:: Task to complete ::
What lines of the material hold the string "diálogo"? Pull each of them out.

:: Material for this exercise ::
· · · · ·

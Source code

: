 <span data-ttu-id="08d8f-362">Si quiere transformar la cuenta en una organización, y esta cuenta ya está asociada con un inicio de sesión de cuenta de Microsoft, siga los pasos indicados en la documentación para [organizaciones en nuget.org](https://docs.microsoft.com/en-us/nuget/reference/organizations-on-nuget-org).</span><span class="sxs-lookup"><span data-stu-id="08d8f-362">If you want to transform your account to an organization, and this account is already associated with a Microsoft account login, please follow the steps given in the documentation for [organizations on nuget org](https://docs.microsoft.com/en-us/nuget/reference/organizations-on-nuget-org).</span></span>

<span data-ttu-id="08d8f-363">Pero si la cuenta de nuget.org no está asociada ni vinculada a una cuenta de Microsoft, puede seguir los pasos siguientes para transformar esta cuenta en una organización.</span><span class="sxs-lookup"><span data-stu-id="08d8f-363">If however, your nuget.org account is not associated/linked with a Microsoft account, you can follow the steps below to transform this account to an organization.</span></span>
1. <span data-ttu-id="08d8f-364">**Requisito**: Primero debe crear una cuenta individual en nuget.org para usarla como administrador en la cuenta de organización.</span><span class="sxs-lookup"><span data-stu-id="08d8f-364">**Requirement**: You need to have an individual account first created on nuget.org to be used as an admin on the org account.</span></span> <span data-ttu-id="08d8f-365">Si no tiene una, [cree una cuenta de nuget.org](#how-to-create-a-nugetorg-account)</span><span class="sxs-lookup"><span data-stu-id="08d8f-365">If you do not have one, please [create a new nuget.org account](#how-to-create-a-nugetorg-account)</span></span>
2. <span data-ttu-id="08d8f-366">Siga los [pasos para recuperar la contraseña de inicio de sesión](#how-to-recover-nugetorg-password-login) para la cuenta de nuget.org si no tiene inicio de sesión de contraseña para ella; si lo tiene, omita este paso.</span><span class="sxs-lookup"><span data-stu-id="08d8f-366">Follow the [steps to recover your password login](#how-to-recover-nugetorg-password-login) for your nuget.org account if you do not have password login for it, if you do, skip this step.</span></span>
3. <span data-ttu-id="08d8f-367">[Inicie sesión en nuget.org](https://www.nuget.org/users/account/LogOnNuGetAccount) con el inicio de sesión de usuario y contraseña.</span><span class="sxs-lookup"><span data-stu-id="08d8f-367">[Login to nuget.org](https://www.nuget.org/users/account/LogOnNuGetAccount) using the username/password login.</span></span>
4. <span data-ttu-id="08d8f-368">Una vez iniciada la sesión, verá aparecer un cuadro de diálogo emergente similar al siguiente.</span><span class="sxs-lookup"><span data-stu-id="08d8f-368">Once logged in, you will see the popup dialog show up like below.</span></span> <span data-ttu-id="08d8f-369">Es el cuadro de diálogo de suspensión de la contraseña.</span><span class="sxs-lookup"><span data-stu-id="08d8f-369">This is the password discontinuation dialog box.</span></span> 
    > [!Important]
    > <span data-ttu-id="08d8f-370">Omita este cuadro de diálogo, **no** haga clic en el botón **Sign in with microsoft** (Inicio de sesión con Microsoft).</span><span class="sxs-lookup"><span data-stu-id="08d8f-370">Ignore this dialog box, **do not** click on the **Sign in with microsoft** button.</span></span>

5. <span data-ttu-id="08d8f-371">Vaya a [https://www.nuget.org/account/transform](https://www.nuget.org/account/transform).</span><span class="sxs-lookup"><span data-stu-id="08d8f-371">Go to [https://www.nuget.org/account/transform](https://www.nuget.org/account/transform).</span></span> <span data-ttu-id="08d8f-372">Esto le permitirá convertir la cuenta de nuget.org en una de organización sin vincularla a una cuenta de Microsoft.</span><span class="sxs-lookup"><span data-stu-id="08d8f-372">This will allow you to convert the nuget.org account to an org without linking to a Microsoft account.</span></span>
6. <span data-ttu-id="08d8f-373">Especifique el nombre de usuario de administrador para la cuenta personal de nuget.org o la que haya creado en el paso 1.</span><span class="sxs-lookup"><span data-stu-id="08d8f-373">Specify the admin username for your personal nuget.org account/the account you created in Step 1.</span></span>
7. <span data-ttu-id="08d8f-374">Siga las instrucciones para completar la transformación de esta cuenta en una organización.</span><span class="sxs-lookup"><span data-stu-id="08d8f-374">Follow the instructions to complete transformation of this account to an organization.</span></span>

· · · · ·

:: Output for this exercise ::
4. <span data-ttu-id="08d8f-368">Una vez iniciada la sesión, verá aparecer un cuadro de diálogo emergente similar al siguiente.</span><span class="sxs-lookup"><span data-stu-id="08d8f-368">Once logged in, you will see the popup dialog show up like below.</span></span> <span data-ttu-id="08d8f-369">Es el cuadro de diálogo de suspensión de la contraseña.</span><span class="sxs-lookup"><span data-stu-id="08d8f-369">This is the password discontinuation dialog box.</span></span> 
    > <span data-ttu-id="08d8f-370">Omita este cuadro de diálogo, **no** haga clic en el botón **Sign in with microsoft** (Inicio de sesión con Microsoft).</span><span class="sxs-lookup"><span data-stu-id="08d8f-370">Ignore this dialog box, **do not** click on the **Sign in with microsoft** button.</span></span>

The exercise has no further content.